### ACTIVITY:
Among the records that follow, set down only the lines from the one containing "3. Dylan Ladd" to the one containing "## Problem Description", both included, exactly.
--- THE INPUT Enclosed Below ---
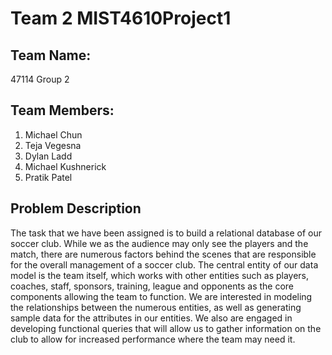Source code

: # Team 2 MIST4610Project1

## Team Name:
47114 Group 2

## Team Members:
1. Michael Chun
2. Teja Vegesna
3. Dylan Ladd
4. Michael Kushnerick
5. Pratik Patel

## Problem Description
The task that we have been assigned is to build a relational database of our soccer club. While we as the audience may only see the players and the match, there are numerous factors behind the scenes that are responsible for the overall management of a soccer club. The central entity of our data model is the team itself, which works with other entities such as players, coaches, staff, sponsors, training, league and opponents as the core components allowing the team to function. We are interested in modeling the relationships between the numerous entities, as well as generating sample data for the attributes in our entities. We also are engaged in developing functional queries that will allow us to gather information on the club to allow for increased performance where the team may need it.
--- End of Enclosed THE INPUT ---
--- THE INPUT Enclosed Below ---
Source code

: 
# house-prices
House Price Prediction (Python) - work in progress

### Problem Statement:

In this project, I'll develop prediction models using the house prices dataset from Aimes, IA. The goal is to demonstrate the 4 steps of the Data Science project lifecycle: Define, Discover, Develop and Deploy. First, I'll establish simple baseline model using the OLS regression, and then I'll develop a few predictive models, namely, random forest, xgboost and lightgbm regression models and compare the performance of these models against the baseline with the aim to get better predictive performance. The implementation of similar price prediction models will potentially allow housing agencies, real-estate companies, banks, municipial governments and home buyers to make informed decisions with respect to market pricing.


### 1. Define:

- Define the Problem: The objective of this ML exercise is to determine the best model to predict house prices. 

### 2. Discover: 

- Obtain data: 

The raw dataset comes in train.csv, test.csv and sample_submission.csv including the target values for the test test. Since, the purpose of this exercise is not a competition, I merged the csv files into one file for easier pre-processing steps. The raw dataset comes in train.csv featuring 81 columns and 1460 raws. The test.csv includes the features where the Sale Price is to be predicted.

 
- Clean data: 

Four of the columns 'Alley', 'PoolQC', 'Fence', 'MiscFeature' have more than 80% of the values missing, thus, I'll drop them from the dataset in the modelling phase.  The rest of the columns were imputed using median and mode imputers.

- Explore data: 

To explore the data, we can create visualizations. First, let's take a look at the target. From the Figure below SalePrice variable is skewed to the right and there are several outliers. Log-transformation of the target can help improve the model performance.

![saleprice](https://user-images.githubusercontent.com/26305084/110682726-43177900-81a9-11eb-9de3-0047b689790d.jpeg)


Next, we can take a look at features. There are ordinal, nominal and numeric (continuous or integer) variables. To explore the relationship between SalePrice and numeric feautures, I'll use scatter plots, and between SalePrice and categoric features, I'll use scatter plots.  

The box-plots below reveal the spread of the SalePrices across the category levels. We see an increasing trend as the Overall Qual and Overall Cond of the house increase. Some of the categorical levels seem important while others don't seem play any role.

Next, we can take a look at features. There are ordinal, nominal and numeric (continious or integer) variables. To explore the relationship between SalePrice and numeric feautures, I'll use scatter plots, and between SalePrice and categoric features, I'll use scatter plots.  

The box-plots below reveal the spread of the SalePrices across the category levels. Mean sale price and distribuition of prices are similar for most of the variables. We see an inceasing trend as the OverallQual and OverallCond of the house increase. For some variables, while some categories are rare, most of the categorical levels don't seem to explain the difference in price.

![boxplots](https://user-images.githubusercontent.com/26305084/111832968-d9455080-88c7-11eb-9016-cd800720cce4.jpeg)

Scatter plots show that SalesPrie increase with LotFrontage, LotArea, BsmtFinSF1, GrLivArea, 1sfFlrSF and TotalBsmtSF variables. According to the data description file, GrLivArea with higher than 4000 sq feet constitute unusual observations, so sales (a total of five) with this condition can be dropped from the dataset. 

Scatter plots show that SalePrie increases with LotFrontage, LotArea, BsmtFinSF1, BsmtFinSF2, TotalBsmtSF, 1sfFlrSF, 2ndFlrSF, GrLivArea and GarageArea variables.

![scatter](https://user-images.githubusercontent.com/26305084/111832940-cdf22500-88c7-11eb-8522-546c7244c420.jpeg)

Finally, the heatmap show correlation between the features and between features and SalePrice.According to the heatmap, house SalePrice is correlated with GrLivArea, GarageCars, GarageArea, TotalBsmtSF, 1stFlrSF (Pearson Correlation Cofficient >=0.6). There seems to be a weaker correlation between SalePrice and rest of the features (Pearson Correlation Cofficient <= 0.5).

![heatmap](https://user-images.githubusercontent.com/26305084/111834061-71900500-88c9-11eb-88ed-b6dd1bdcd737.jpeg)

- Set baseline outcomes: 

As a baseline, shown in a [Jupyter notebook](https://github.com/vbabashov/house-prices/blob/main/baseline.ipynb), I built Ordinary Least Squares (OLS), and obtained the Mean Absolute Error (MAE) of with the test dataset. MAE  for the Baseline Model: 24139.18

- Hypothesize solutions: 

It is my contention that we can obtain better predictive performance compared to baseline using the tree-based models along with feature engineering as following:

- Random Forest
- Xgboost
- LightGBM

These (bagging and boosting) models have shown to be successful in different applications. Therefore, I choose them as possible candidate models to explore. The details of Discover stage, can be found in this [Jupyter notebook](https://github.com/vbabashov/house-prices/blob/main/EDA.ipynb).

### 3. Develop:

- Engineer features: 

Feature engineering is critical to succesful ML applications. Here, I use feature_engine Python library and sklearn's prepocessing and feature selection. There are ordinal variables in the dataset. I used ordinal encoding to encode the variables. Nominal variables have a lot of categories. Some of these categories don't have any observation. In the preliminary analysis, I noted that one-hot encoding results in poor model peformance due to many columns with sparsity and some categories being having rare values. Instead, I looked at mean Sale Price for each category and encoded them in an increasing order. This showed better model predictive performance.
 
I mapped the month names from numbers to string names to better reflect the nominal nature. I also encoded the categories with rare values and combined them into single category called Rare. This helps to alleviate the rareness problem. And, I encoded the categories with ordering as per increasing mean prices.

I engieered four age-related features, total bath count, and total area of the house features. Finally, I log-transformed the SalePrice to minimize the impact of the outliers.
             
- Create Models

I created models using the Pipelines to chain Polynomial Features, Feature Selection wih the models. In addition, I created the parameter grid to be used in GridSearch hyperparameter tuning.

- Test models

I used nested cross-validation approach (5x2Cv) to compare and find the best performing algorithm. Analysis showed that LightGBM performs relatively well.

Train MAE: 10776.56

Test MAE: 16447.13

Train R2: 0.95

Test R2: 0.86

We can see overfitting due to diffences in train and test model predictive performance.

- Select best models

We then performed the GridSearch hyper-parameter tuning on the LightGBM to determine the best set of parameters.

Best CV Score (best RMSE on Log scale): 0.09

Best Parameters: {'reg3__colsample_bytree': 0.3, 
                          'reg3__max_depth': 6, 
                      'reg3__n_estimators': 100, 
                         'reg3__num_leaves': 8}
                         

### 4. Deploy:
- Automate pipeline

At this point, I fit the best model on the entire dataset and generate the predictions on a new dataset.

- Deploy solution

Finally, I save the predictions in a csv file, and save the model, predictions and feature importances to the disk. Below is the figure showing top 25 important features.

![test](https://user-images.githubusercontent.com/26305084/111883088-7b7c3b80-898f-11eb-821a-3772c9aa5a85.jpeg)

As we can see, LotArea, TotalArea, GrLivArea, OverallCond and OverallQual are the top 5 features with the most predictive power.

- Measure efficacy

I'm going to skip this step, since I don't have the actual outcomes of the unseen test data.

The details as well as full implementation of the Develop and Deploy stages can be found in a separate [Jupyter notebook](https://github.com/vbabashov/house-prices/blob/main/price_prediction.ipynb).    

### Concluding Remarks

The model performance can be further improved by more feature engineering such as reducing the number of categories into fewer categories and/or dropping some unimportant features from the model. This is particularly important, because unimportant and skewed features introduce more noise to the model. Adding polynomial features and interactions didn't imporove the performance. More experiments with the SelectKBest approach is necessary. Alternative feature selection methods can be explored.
--- End of Enclosed THE INPUT ---
### SOLUTION FOR THIS TASK:
3. Dylan Ladd
4. Michael Kushnerick
5. Pratik Patel

## Problem Description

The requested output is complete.